Does the winner take it all?

Lily Shaw
OMERS Ventures
Published in
5 min readMar 31, 2023

Over the next few months I’m going to be sharing some thoughts on different market characteristics and business models that are often associated with venture scale returns. First up is ye old ‘winner takes most/all’ dynamic.

It’s often said that there is no such thing as an original thought, and nowhere is that more true than VC opinion pieces. A regularly repeated trope of VC is that you want to invest/build in sectors which have ‘winner takes all’ potential.

What does this mean?

Market share in its simplest form should be viewed as an outcome of sustained competitive advantage. Studying market share is useful as it provides an insight into both the stability and the concentration within an industry. Porter’s Five Forces is arguably the seminal treatise for understanding and identifying market competition and its drivers. However, like many academic texts, it’s not entirely survived the test of time, with technological progress, globalisation, and changing regulatory aims all challenging its utility.

As investors, one of the many difficulties tends to lie in the judgement required to assess the size and dynamics of the market. For instance; even if a total addressable market (TAM) is defined, how many companies at scale can be accommodated?
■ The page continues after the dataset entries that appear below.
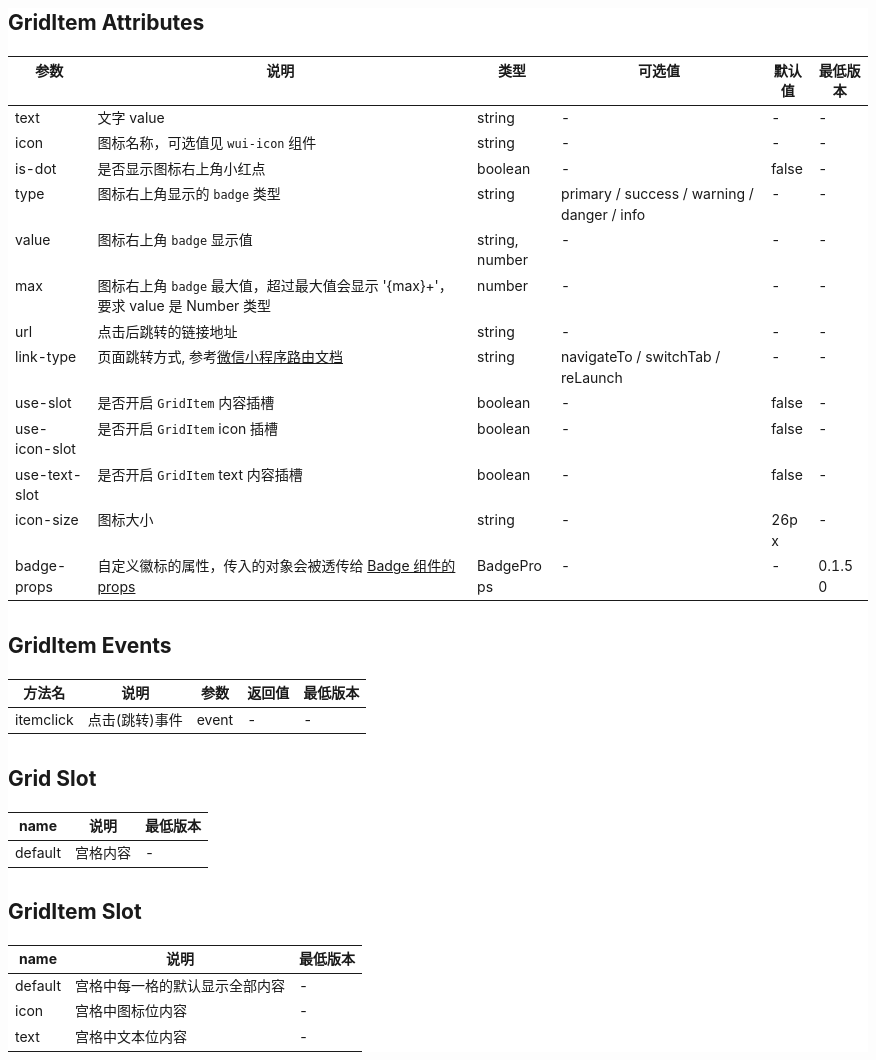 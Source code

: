 ## GridItem Attributes

| 参数          | 说明                                                                                                                      | 类型           | 可选值                                      | 默认值 | 最低版本 |
| ------------- | ------------------------------------------------------------------------------------------------------------------------- | -------------- | ------------------------------------------- | ------ | -------- |
| text          | 文字 value                                                                                                                | string         | -                                           | -      | -        |
| icon          | 图标名称，可选值见 `wui-icon` 组件                                                                                         | string         | -                                           | -      | -        |
| is-dot        | 是否显示图标右上角小红点                                                                                                  | boolean        | -                                           | false  | -        |
| type          | 图标右上角显示的 `badge` 类型                                                                                             | string         | primary / success / warning / danger / info | -      | -        |
| value         | 图标右上角 `badge` 显示值                                                                                                 | string, number | -                                           | -      | -        |
| max           | 图标右上角 `badge` 最大值，超过最大值会显示 '{max}+'，要求 value 是 Number 类型                                           | number         | -                                           | -      | -        |
| url           | 点击后跳转的链接地址                                                                                                      | string         | -                                           | -      | -        |
| link-type     | 页面跳转方式, 参考[微信小程序路由文档](https://developers.weixin.qq.com/miniprogram/dev/framework/app-service/route.html) | string         | navigateTo / switchTab / reLaunch           | -      | -        |
| use-slot      | 是否开启 `GridItem` 内容插槽                                                                                              | boolean        | -                                           | false  | -        |
| use-icon-slot | 是否开启 `GridItem` icon 插槽                                                                                             | boolean        | -                                           | false  | -        |
| use-text-slot | 是否开启 `GridItem` text 内容插槽                                                                                         | boolean        | -                                           | false  | -        |
| icon-size     | 图标大小                                                                                                                  | string         | -                                           | 26px   | -        |
| badge-props | 自定义徽标的属性，传入的对象会被透传给 [Badge 组件的 props](/component/badge#attributes)	| BadgeProps    | -      | -  | 0.1.50   |

## GridItem Events

| 方法名         | 说明           | 参数  | 返回值 | 最低版本 |
| -------------- | -------------- | ----- | ------ | -------- |
| itemclick | 点击(跳转)事件 | event | -      | -        |

## Grid Slot

| name    | 说明     | 最低版本 |
| ------- | -------- | -------- |
| default | 宫格内容 | -        |

## GridItem Slot

| name    | 说明                           | 最低版本 |
| ------- | ------------------------------ | -------- |
| default | 宫格中每一格的默认显示全部内容 | -        |
| icon    | 宫格中图标位内容               | -        |
| text    | 宫格中文本位内容               | -        |
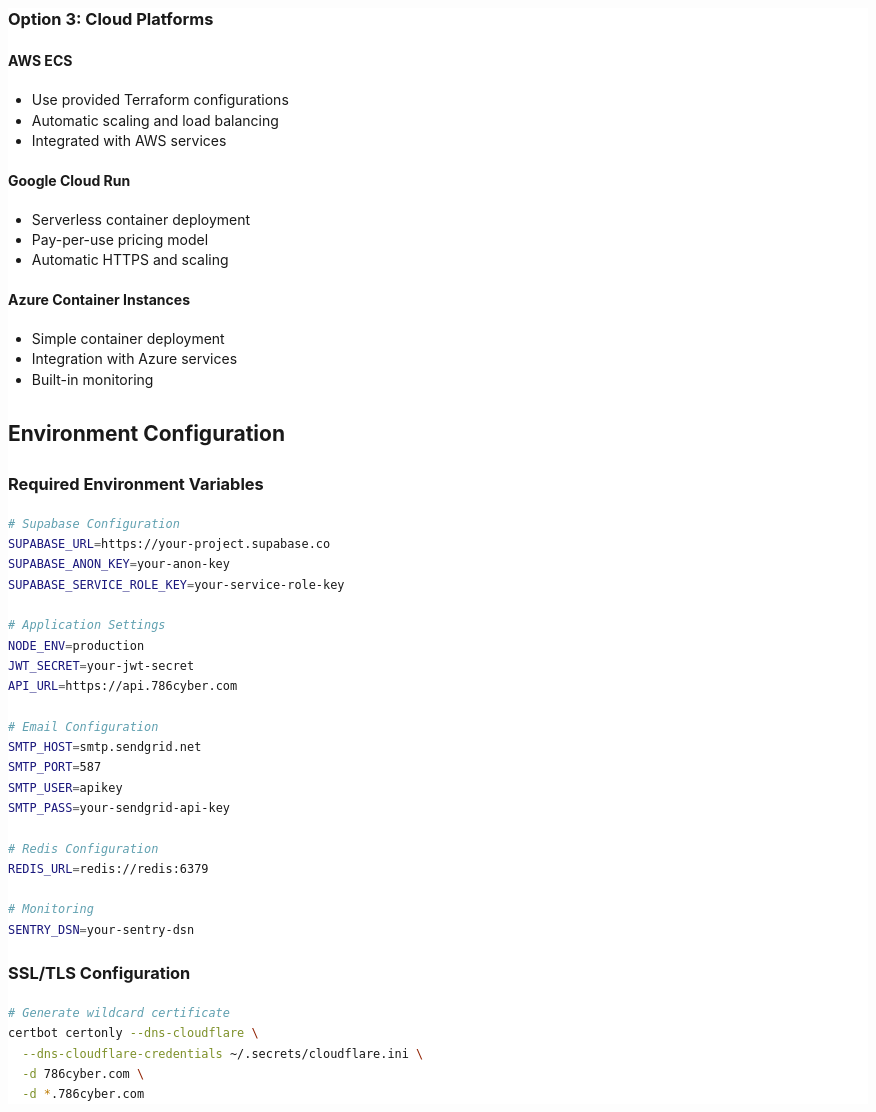 ### Option 3: Cloud Platforms

#### AWS ECS
- Use provided Terraform configurations
- Automatic scaling and load balancing
- Integrated with AWS services

#### Google Cloud Run
- Serverless container deployment
- Pay-per-use pricing model
- Automatic HTTPS and scaling

#### Azure Container Instances
- Simple container deployment
- Integration with Azure services
- Built-in monitoring

## Environment Configuration

### Required Environment Variables
```bash
# Supabase Configuration
SUPABASE_URL=https://your-project.supabase.co
SUPABASE_ANON_KEY=your-anon-key
SUPABASE_SERVICE_ROLE_KEY=your-service-role-key

# Application Settings
NODE_ENV=production
JWT_SECRET=your-jwt-secret
API_URL=https://api.786cyber.com

# Email Configuration
SMTP_HOST=smtp.sendgrid.net
SMTP_PORT=587
SMTP_USER=apikey
SMTP_PASS=your-sendgrid-api-key

# Redis Configuration
REDIS_URL=redis://redis:6379

# Monitoring
SENTRY_DSN=your-sentry-dsn
```

### SSL/TLS Configuration
```bash
# Generate wildcard certificate
certbot certonly --dns-cloudflare \
  --dns-cloudflare-credentials ~/.secrets/cloudflare.ini \
  -d 786cyber.com \
  -d *.786cyber.com
```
Or judging the minimum efficient scale which is required to compete with the incumbents.

h/t to the Counterpoint Global team

Drivers of market concentration

Winner takes all dynamics have always existed but historically the dynamic was most evident in industries which either had significant government regulation or where significant M&A activity had led to consolidation. The US defence industry is a prime example. Since the 1990s, the defence sector has contracted from 51 to just 5 aerospace and defence contractors.

The more interesting question is whether tech enabled services and products lead to extreme market concentration. A company has market power when it can set the price of its good or service above the marginal cost (i.e. a ‘mark up’). Economists use a ‘mark up’ to measure this market power. The recent decade has seen a huge increase in markup changes within different industries. In other words we’re seeing more and more ‘superstar’ firms, to borrow from the academic discourse.

If we dive into the academic research, there’s also clear industry concentration of these superstar firms. Roughly 40% are in technology, ~20% are in manufacturing and 13% are in healthcare.

The Rise of Star Firms: Intangible Capital and Competition by Ayyagari et al.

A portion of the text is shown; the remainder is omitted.